*Task directions:*
Could you return all of the records exactly as they stand?

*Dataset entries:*
★ ★ ★
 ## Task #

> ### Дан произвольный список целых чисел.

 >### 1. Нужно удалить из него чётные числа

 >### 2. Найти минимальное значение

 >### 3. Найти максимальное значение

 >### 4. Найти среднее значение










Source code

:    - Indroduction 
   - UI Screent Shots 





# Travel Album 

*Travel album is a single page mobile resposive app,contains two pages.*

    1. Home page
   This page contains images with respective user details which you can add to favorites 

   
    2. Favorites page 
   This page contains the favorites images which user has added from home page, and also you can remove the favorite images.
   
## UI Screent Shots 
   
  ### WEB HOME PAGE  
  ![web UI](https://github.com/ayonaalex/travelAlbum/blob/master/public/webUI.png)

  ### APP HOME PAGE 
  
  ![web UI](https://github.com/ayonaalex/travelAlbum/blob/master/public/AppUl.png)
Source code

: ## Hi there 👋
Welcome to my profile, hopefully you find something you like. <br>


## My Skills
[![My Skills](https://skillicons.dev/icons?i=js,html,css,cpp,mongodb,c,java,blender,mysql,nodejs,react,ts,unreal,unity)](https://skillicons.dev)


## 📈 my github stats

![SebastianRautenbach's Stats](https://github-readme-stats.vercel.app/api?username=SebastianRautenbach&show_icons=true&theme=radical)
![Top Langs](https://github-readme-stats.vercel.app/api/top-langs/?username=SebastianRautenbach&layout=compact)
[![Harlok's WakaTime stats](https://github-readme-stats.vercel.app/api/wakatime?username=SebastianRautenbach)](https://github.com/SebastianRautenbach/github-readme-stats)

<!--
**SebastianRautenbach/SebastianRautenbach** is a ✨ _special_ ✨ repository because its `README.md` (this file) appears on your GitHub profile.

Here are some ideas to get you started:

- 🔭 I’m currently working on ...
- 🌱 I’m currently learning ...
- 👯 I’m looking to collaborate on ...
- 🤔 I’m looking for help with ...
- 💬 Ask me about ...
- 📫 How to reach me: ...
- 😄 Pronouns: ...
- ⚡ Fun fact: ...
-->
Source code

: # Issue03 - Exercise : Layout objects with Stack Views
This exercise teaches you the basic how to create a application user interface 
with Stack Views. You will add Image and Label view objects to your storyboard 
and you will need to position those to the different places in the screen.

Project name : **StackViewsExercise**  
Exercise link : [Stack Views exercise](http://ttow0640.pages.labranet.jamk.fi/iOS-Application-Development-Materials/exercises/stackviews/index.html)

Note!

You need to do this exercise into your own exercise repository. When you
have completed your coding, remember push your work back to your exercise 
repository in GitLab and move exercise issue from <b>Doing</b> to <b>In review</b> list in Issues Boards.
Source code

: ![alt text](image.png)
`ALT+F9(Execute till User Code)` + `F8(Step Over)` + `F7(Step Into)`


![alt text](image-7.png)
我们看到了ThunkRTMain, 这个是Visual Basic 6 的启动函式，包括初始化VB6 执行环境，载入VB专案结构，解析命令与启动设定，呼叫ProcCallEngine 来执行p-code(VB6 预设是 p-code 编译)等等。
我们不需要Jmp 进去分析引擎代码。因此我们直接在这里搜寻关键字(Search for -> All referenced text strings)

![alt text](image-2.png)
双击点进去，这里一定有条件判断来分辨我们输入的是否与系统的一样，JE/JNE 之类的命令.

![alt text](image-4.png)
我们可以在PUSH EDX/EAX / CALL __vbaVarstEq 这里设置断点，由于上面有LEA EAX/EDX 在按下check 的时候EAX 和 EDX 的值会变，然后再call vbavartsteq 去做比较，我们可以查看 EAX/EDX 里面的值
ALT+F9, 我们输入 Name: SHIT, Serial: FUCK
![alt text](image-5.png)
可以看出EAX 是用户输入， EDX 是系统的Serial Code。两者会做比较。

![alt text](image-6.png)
★ ★ ★
*Solution to this exercise:*
 ## Task #

> ### Дан произвольный список целых чисел.

 >### 1. Нужно удалить из него чётные числа

 >### 2. Найти минимальное значение

 >### 3. Найти максимальное значение

 >### 4. Найти среднее значение










Source code

:    - Indroduction 
   - UI Screent Shots 





# Travel Album 

*Travel album is a single page mobile resposive app,contains two pages.*

    1. Home page
   This page contains images with respective user details which you can add to favorites 

   
    2. Favorites page 
   This page contains the favorites images which user has added from home page, and also you can remove the favorite images.
   
## UI Screent Shots 
   
  ### WEB HOME PAGE  
  ![web UI](https://github.com/ayonaalex/travelAlbum/blob/master/public/webUI.png)

  ### APP HOME PAGE 
  
  ![web UI](https://github.com/ayonaalex/travelAlbum/blob/master/public/AppUl.png)
Source code

: ## Hi there 👋
Welcome to my profile, hopefully you find something you like. <br>


## My Skills
[![My Skills](https://skillicons.dev/icons?i=js,html,css,cpp,mongodb,c,java,blender,mysql,nodejs,react,ts,unreal,unity)](https://skillicons.dev)


## 📈 my github stats

![SebastianRautenbach's Stats](https://github-readme-stats.vercel.app/api?username=SebastianRautenbach&show_icons=true&theme=radical)
![Top Langs](https://github-readme-stats.vercel.app/api/top-langs/?username=SebastianRautenbach&layout=compact)
[![Harlok's WakaTime stats](https://github-readme-stats.vercel.app/api/wakatime?username=SebastianRautenbach)](https://github.com/SebastianRautenbach/github-readme-stats)

<!--
**SebastianRautenbach/SebastianRautenbach** is a ✨ _special_ ✨ repository because its `README.md` (this file) appears on your GitHub profile.

Here are some ideas to get you started:

- 🔭 I’m currently working on ...
- 🌱 I’m currently learning ...
- 👯 I’m looking to collaborate on ...
- 🤔 I’m looking for help with ...
- 💬 Ask me about ...
- 📫 How to reach me: ...
- 😄 Pronouns: ...
- ⚡ Fun fact: ...
-->
Source code

: # Issue03 - Exercise : Layout objects with Stack Views
This exercise teaches you the basic how to create a application user interface 
with Stack Views. You will add Image and Label view objects to your storyboard 
and you will need to position those to the different places in the screen.

Project name : **StackViewsExercise**  
Exercise link : [Stack Views exercise](http://ttow0640.pages.labranet.jamk.fi/iOS-Application-Development-Materials/exercises/stackviews/index.html)

Note!

You need to do this exercise into your own exercise repository. When you
have completed your coding, remember push your work back to your exercise 
repository in GitLab and move exercise issue from <b>Doing</b> to <b>In review</b> list in Issues Boards.
Source code

: ![alt text](image.png)
`ALT+F9(Execute till User Code)` + `F8(Step Over)` + `F7(Step Into)`


![alt text](image-7.png)
我们看到了ThunkRTMain, 这个是Visual Basic 6 的启动函式，包括初始化VB6 执行环境，载入VB专案结构，解析命令与启动设定，呼叫ProcCallEngine 来执行p-code(VB6 预设是 p-code 编译)等等。
我们不需要Jmp 进去分析引擎代码。因此我们直接在这里搜寻关键字(Search for -> All referenced text strings)

![alt text](image-2.png)
双击点进去，这里一定有条件判断来分辨我们输入的是否与系统的一样，JE/JNE 之类的命令.

![alt text](image-4.png)
我们可以在PUSH EDX/EAX / CALL __vbaVarstEq 这里设置断点，由于上面有LEA EAX/EDX 在按下check 的时候EAX 和 EDX 的值会变，然后再call vbavartsteq 去做比较，我们可以查看 EAX/EDX 里面的值
ALT+F9, 我们输入 Name: SHIT, Serial: FUCK
![alt text](image-5.png)
可以看出EAX 是用户输入， EDX 是系统的Serial Code。两者会做比较。

![alt text](image-6.png)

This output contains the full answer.